There are many papers in Early View here, check them out. I wanted to highlight just a few of them that I personally thought were interesting.
- Marko Spasojevic and Suding (here) examine community assembly mechanisms via functional diversity patterns. How communities are assembled is a very classic question in ecology. Papers on this topic often test the relative importance of competitive forces vs. environmental filtering forces. They test the relative importance of not just filtering and competition, but also equalizing fitness processes (functional redundancy towards an optimal trait; Chesson 2000) and facilitation. They find evidence for filtering, equalizing processes, competition, and facilitation. This is an important study in contributing to expanding the discussion of mechanisms for community assembly other than filtering and competition.
- Paul Selmants et al. (here) examine the effects of realistic species loss from those of random species loss on invasion resistance at the plant community level. Many studies have used an approach of looking at random species losses and how that influences X or Y processes. Selmants et al. found that plots with realistic species losses were more resistant to invasion than those with random species losses. They posit that the realistic species loss scenario created vacant niche space more quickly than the random species loss scenario.

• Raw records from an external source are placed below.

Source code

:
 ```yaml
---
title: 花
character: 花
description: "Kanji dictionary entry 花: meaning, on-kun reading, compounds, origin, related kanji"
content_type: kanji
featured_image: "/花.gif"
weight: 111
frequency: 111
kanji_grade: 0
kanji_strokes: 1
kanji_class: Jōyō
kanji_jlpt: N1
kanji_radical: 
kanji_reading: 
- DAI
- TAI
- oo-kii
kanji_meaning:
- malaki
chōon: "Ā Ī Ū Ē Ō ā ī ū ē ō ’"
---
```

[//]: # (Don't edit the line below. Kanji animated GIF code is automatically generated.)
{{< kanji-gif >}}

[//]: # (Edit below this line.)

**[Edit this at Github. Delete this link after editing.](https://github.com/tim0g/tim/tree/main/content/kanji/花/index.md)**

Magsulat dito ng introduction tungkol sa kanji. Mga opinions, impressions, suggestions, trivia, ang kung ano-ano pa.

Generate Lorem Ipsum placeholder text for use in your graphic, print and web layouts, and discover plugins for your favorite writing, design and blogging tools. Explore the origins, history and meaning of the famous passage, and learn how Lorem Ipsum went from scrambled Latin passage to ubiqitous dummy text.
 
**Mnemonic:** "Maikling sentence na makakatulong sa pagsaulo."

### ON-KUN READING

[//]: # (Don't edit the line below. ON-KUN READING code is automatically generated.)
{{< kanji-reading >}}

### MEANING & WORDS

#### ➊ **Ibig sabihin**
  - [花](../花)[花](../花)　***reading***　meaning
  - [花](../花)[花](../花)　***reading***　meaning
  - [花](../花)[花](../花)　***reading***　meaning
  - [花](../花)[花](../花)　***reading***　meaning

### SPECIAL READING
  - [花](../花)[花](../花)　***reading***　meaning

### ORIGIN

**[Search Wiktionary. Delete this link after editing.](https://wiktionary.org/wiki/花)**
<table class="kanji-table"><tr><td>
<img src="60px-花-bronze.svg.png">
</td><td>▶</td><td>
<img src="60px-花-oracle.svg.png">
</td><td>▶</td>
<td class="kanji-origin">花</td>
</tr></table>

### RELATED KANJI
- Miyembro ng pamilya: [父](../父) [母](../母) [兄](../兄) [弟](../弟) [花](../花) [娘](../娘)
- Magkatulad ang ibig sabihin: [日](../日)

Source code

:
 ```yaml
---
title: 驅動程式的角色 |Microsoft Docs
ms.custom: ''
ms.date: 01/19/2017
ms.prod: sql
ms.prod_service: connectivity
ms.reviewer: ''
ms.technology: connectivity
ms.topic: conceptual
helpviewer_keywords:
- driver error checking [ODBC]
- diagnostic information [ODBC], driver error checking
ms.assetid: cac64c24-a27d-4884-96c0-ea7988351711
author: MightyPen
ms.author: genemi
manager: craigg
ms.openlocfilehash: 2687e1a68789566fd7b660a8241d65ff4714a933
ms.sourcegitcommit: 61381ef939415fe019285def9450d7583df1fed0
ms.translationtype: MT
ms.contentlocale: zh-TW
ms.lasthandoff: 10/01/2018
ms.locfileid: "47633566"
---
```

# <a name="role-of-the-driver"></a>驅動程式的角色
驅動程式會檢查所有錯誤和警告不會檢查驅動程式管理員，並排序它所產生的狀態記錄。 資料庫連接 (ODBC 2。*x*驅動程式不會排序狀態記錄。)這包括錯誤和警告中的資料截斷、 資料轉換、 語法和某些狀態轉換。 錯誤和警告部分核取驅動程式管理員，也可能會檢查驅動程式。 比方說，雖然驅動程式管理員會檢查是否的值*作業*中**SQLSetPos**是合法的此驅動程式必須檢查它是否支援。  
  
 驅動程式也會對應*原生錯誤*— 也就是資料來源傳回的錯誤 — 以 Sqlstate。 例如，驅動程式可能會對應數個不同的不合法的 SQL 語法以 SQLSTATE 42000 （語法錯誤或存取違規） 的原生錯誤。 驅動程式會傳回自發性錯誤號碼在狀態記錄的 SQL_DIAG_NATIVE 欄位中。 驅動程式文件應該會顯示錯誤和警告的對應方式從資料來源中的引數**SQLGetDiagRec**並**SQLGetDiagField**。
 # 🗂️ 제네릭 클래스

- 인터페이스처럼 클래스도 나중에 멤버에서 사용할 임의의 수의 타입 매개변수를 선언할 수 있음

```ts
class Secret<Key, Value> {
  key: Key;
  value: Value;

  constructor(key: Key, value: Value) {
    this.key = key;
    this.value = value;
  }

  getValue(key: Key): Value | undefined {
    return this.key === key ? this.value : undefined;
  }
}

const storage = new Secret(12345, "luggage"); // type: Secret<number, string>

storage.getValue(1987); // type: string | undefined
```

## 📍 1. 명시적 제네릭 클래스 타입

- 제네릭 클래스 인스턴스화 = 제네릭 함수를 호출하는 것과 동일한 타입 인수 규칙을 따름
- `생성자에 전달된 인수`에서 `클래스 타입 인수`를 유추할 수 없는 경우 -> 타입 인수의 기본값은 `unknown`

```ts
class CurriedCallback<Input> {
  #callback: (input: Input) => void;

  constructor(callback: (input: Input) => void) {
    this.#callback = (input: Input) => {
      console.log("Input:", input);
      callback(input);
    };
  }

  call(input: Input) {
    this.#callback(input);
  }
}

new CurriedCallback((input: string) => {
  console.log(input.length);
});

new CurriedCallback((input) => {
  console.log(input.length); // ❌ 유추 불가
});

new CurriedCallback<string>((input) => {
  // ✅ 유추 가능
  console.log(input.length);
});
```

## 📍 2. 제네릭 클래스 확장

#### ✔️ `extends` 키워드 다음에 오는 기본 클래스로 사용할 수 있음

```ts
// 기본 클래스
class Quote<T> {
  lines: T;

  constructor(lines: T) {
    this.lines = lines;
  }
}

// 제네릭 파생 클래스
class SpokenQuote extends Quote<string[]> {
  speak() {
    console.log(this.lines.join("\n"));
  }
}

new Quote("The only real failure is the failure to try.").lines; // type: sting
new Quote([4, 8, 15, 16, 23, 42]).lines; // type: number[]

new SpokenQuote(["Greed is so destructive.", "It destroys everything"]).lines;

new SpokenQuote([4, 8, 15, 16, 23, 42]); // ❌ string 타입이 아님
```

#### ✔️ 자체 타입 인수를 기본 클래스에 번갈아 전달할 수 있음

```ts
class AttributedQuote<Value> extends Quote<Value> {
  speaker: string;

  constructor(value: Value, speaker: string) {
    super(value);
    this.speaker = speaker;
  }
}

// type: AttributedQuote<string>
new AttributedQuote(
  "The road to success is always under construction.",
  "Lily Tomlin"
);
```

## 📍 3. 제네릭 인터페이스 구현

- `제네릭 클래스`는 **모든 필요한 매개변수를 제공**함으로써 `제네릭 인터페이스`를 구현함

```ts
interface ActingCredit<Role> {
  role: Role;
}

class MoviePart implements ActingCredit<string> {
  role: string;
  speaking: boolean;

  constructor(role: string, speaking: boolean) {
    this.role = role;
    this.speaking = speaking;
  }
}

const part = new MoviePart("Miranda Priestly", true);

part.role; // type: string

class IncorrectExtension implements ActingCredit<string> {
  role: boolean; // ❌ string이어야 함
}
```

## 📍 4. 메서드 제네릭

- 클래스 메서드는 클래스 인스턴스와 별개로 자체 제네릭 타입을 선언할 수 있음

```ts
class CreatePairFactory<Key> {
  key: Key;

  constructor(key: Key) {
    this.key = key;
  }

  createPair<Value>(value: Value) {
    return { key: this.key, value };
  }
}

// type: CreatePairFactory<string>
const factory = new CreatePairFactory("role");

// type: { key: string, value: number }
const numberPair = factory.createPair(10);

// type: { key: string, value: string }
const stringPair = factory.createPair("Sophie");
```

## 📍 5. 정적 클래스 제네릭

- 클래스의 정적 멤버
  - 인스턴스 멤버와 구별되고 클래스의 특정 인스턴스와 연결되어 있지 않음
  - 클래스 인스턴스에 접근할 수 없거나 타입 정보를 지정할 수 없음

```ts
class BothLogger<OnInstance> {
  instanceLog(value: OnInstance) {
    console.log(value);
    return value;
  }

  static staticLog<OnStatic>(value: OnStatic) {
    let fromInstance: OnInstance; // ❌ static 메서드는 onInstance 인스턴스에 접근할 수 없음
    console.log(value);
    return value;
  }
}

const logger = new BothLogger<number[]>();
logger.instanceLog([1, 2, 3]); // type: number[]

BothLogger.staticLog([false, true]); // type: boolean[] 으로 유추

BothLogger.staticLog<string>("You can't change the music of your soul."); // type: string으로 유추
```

- Zhang et al. (here) conducted a meta-analysis of 54 studies to look at the relationship between diversity (evenness, species richness, and traits) and productivity (this brings to mind a review on evenness effects on ecosystem properties by Hillebrand et al. in 2008). Evenness was the strongest predictor of productivity – an equitable distribution of abundance among species in a forest leads to more productive forests. They do admit that testing mechanisms is beyond their paper, and pose a few ideas for mechanisms. I was particularly intrigued by their methods. I have never used boosted regression trees (BRT) for meta-analysis. However, they did use R, and a package for R called gbm (check it out here) – so I might check it out myself. Apparently, these BRT models can handle missing values in predictor variables – very odd, and interesting, indeed.